**Source material**

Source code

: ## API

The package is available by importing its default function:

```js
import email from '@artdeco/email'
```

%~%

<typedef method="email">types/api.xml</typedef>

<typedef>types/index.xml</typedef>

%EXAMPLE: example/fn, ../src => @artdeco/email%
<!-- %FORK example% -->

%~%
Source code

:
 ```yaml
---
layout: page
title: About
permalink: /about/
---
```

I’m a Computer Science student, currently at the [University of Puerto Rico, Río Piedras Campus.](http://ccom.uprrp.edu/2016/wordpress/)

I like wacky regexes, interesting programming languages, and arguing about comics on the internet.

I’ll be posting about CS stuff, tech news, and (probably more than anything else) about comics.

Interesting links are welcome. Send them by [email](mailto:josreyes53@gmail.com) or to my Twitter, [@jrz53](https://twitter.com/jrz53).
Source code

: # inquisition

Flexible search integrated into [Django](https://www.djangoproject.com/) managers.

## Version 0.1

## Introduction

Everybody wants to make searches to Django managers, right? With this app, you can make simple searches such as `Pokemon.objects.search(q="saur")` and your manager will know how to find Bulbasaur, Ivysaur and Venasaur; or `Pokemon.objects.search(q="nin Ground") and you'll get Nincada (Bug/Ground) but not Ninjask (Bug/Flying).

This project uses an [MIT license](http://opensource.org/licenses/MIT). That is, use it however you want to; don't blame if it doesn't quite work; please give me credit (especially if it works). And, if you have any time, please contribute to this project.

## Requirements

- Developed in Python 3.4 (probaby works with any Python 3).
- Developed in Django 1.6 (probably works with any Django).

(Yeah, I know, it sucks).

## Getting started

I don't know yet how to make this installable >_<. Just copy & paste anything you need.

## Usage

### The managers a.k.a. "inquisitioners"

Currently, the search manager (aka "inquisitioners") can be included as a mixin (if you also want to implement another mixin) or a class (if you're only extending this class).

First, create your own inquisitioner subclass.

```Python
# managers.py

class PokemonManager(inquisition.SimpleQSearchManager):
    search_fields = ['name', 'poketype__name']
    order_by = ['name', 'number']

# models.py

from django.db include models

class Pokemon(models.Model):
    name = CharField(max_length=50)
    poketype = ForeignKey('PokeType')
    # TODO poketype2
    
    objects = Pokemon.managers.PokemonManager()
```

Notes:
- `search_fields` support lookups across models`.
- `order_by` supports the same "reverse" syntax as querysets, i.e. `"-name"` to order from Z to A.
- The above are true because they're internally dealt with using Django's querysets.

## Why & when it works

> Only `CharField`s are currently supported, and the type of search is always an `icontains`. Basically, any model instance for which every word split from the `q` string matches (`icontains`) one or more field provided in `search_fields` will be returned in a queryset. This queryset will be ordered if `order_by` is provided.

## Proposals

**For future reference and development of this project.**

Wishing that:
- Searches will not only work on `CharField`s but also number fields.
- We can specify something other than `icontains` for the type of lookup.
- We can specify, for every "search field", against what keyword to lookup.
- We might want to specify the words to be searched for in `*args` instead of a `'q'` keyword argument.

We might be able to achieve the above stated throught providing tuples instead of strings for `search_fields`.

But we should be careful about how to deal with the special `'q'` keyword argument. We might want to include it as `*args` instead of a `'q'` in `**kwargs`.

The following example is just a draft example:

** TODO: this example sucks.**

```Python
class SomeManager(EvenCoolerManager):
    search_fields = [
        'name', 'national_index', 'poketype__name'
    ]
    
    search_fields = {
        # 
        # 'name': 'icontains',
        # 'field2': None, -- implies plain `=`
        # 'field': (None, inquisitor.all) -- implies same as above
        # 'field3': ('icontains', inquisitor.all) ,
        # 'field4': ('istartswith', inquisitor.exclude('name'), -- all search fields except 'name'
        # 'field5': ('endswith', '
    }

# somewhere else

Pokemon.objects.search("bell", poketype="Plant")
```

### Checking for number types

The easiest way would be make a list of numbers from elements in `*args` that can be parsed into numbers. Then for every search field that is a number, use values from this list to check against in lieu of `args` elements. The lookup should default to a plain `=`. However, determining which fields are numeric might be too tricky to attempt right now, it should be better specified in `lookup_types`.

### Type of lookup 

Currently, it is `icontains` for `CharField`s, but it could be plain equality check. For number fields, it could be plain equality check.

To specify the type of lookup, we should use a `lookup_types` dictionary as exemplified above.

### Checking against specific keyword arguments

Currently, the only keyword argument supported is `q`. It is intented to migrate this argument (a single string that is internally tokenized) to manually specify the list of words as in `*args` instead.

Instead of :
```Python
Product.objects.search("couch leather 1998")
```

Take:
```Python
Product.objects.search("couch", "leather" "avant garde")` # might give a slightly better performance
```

--

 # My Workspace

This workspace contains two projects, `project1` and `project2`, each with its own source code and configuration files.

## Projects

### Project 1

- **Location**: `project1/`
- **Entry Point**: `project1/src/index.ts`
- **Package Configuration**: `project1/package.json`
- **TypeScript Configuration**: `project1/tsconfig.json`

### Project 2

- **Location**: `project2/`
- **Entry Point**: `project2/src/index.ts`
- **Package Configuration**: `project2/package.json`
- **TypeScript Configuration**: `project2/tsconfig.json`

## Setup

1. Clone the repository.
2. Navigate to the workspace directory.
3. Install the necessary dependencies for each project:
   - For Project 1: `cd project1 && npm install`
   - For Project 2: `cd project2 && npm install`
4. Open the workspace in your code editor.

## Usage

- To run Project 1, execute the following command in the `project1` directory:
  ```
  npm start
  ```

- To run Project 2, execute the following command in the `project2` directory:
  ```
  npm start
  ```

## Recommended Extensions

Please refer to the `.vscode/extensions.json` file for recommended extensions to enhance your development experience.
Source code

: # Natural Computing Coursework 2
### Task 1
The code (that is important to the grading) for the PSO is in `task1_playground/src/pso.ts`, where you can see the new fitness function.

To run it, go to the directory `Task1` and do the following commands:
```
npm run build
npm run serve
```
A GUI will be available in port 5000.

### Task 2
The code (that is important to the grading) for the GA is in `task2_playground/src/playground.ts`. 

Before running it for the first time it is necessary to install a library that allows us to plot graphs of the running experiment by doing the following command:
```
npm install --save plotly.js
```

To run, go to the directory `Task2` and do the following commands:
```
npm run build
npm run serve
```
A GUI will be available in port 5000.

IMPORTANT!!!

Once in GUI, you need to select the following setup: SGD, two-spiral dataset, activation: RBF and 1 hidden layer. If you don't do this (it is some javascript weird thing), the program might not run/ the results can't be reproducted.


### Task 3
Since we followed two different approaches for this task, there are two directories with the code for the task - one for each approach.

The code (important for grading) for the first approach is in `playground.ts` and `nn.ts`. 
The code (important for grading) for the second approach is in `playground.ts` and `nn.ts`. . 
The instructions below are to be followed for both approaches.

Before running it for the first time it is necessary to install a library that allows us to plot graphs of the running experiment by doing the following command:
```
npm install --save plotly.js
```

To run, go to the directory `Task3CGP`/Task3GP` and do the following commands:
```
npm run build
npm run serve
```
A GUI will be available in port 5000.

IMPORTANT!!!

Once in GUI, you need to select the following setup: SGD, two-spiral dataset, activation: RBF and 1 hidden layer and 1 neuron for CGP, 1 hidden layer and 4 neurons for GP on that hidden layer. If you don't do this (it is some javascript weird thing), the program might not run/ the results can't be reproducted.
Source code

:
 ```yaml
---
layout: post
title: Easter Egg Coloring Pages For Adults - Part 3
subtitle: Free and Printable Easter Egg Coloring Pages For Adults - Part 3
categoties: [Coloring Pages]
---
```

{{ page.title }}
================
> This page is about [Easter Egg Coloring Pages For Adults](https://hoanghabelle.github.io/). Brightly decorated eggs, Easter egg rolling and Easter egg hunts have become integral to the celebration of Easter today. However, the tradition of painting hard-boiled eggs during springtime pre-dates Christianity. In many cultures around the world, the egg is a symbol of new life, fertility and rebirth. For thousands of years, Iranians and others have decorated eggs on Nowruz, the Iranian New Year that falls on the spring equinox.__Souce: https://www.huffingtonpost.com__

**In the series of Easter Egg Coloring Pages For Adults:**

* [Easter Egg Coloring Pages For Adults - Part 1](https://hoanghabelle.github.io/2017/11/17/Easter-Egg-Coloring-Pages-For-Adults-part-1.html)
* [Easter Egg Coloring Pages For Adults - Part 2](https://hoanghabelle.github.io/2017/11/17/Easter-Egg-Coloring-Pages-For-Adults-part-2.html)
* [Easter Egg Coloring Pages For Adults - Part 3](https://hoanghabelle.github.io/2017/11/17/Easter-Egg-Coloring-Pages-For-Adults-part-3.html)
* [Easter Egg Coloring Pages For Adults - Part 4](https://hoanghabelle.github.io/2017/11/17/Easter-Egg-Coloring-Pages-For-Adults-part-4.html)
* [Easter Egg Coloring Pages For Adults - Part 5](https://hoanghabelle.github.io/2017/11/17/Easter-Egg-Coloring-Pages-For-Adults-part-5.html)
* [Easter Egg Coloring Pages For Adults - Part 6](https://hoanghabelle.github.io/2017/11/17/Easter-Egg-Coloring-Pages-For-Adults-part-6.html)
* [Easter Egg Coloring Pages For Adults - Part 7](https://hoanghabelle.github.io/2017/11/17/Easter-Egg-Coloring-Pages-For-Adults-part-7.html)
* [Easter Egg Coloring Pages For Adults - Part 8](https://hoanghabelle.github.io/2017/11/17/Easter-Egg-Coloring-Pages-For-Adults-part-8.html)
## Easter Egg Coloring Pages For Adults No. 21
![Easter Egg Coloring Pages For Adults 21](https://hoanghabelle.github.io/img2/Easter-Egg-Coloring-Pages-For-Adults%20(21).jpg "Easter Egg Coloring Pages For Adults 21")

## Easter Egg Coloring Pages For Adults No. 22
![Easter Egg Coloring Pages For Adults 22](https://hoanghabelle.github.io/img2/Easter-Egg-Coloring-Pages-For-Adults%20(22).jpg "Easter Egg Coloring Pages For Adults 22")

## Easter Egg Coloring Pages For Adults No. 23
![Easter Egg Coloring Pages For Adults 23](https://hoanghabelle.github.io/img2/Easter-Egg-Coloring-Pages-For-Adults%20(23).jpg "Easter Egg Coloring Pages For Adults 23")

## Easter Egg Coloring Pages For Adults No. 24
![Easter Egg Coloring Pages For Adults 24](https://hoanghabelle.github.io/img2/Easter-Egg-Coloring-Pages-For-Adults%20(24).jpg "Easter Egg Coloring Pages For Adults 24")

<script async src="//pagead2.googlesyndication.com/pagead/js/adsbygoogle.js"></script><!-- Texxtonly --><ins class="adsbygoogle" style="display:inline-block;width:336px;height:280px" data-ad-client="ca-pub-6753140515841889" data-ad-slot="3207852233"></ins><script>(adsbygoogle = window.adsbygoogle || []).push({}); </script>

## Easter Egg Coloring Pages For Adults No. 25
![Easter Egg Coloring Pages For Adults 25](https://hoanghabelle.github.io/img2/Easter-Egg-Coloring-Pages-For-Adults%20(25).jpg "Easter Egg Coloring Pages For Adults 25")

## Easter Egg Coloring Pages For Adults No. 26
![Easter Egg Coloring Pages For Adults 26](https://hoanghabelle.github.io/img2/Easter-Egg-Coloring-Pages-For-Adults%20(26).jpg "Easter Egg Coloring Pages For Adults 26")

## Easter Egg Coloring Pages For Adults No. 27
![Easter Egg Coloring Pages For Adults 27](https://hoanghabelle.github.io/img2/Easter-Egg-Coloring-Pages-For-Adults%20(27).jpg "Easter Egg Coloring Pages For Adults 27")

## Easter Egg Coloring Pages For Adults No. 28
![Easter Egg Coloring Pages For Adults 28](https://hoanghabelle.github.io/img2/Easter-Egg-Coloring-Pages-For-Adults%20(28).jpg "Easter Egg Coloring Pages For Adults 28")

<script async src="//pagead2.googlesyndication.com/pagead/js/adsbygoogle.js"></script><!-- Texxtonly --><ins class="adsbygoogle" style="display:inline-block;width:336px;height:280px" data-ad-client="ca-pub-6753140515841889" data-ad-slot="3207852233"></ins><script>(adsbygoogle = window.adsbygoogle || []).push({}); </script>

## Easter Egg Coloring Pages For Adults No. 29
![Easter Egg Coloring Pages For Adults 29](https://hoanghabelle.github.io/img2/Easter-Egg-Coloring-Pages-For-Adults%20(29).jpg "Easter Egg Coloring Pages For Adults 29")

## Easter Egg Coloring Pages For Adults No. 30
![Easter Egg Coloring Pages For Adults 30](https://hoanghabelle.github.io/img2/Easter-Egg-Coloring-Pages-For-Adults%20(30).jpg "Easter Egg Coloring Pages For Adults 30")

**What the task asks**
The range runs from the line above containing "<typedef>types/index.xml</typedef>" to the line containing "I’m a Computer", inclusive. Restate those lines word for word and no others.

**Solution**
<typedef>types/index.xml</typedef>

%EXAMPLE: example/fn, ../src => @artdeco/email%
<!-- %FORK example% -->

%~%
Source code

:
 ```yaml
---
layout: page
title: About
permalink: /about/
---
```

I’m a Computer Science student, currently at the [University of Puerto Rico, Río Piedras Campus.](http://ccom.uprrp.edu/2016/wordpress/)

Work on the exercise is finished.